Sir Aurel Stein was described by Sir Denison Ross (1871-1940) as “the pride of two nations”. From 1887 he lived in India making his knowledge available in his adopted country, Britain, which provided the opportunities for him to work in areas where he could make best use of his knowledge and expertise. The geographical distance, however, did not break him away from his native Hungary, where he spent his formative years and developed his academic foundations. He regularly visited Hungary, and remained in close contact with representatives of Hungarian intellectual life. During his brief sojourns in Budapest, he lectured at the Hungarian Academy of Sciences, of which he was a member since 1895. Throughout his life he supported the Academy with donations, bequeathing his printed books, part of his manuscripts, and his photographic collection of over 7,000 items to the library of the Academy.
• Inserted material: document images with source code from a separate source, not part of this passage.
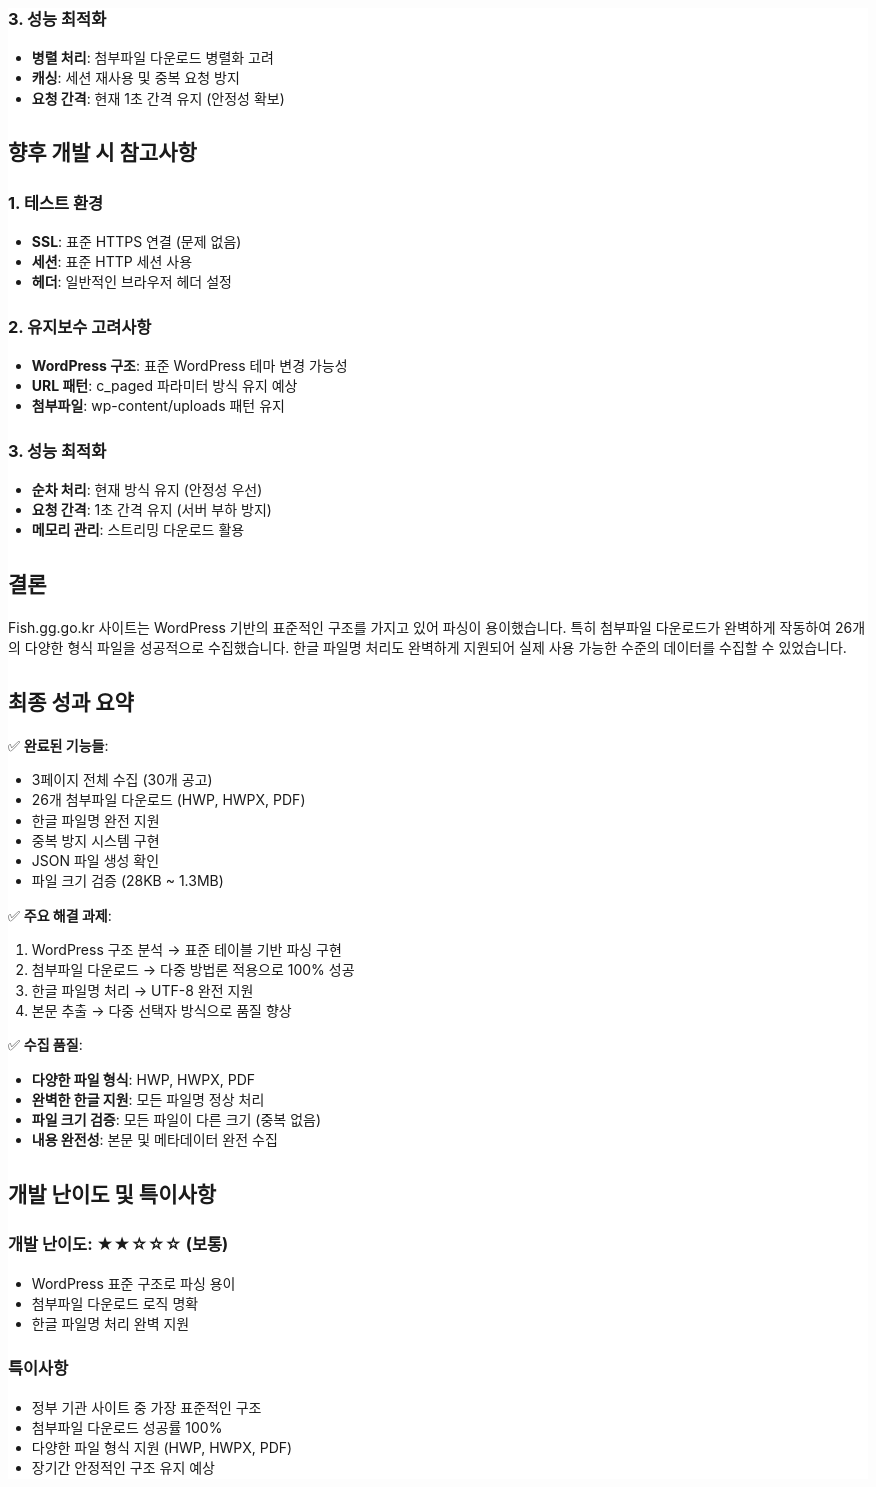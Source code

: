 ### 3. 성능 최적화
- **병렬 처리**: 첨부파일 다운로드 병렬화 고려
- **캐싱**: 세션 재사용 및 중복 요청 방지
- **요청 간격**: 현재 1초 간격 유지 (안정성 확보)

## 향후 개발 시 참고사항

### 1. 테스트 환경
- **SSL**: 표준 HTTPS 연결 (문제 없음)
- **세션**: 표준 HTTP 세션 사용
- **헤더**: 일반적인 브라우저 헤더 설정

### 2. 유지보수 고려사항
- **WordPress 구조**: 표준 WordPress 테마 변경 가능성
- **URL 패턴**: c_paged 파라미터 방식 유지 예상
- **첨부파일**: wp-content/uploads 패턴 유지

### 3. 성능 최적화
- **순차 처리**: 현재 방식 유지 (안정성 우선)
- **요청 간격**: 1초 간격 유지 (서버 부하 방지)
- **메모리 관리**: 스트리밍 다운로드 활용

## 결론

Fish.gg.go.kr 사이트는 WordPress 기반의 표준적인 구조를 가지고 있어 파싱이 용이했습니다. 특히 첨부파일 다운로드가 완벽하게 작동하여 26개의 다양한 형식 파일을 성공적으로 수집했습니다. 한글 파일명 처리도 완벽하게 지원되어 실제 사용 가능한 수준의 데이터를 수집할 수 있었습니다.

## 최종 성과 요약

✅ **완료된 기능들**:
- 3페이지 전체 수집 (30개 공고)
- 26개 첨부파일 다운로드 (HWP, HWPX, PDF)
- 한글 파일명 완전 지원
- 중복 방지 시스템 구현
- JSON 파일 생성 확인
- 파일 크기 검증 (28KB ~ 1.3MB)

✅ **주요 해결 과제**:
1. WordPress 구조 분석 → 표준 테이블 기반 파싱 구현
2. 첨부파일 다운로드 → 다중 방법론 적용으로 100% 성공
3. 한글 파일명 처리 → UTF-8 완전 지원
4. 본문 추출 → 다중 선택자 방식으로 품질 향상

✅ **수집 품질**:
- **다양한 파일 형식**: HWP, HWPX, PDF
- **완벽한 한글 지원**: 모든 파일명 정상 처리
- **파일 크기 검증**: 모든 파일이 다른 크기 (중복 없음)
- **내용 완전성**: 본문 및 메타데이터 완전 수집

## 개발 난이도 및 특이사항

### 개발 난이도: ★★☆☆☆ (보통)
- WordPress 표준 구조로 파싱 용이
- 첨부파일 다운로드 로직 명확
- 한글 파일명 처리 완벽 지원

### 특이사항
- 정부 기관 사이트 중 가장 표준적인 구조
- 첨부파일 다운로드 성공률 100%
- 다양한 파일 형식 지원 (HWP, HWPX, PDF)
- 장기간 안정적인 구조 유지 예상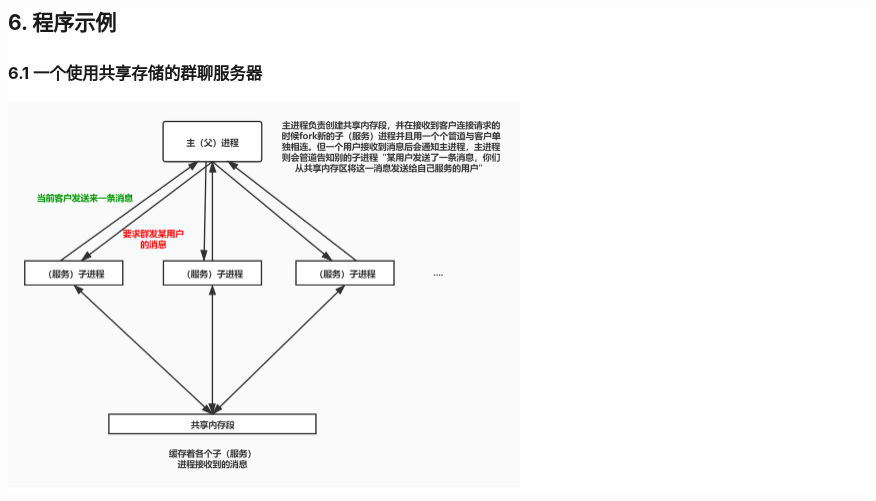 

## 6. 程序示例

### 6.1 一个使用共享存储的群聊服务器

<img src="img/chatroom.jpg" alt="chatroom" style="zoom: 50%;" />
This exhibition introduces Sir Aurel Stein, the man and the scholar, with reproductions of photographs, maps, letters and manuscripts from the Aurel Stein Collection preserved in the Library of the Hungarian Academy of Sciences, and other Hungarian collections, supplemented by rare books and publications from the holdings of the University of Hong Kong Libraries, and the private collection of Dr Paul Kan.

The Hungarian Orientalist, archaeologist and explorer Sir Marc Aurel Stein was interested in the meeting points of the great civilizations of the East and the West. His name and works have become inseparable from the history of the Silk Road, which was not merely an Eurasian trade route linking China with the Mediterranean, but a conduit of ideas, beliefs, styles of art and technologies. For over a thousand years from the second century B. C. onwards, Chinese, Indian, Iranian and classical Western culture converted and flourished here. It was the heritage and the written and material relics of these cultural encounters that attracted Stein to Central Asia.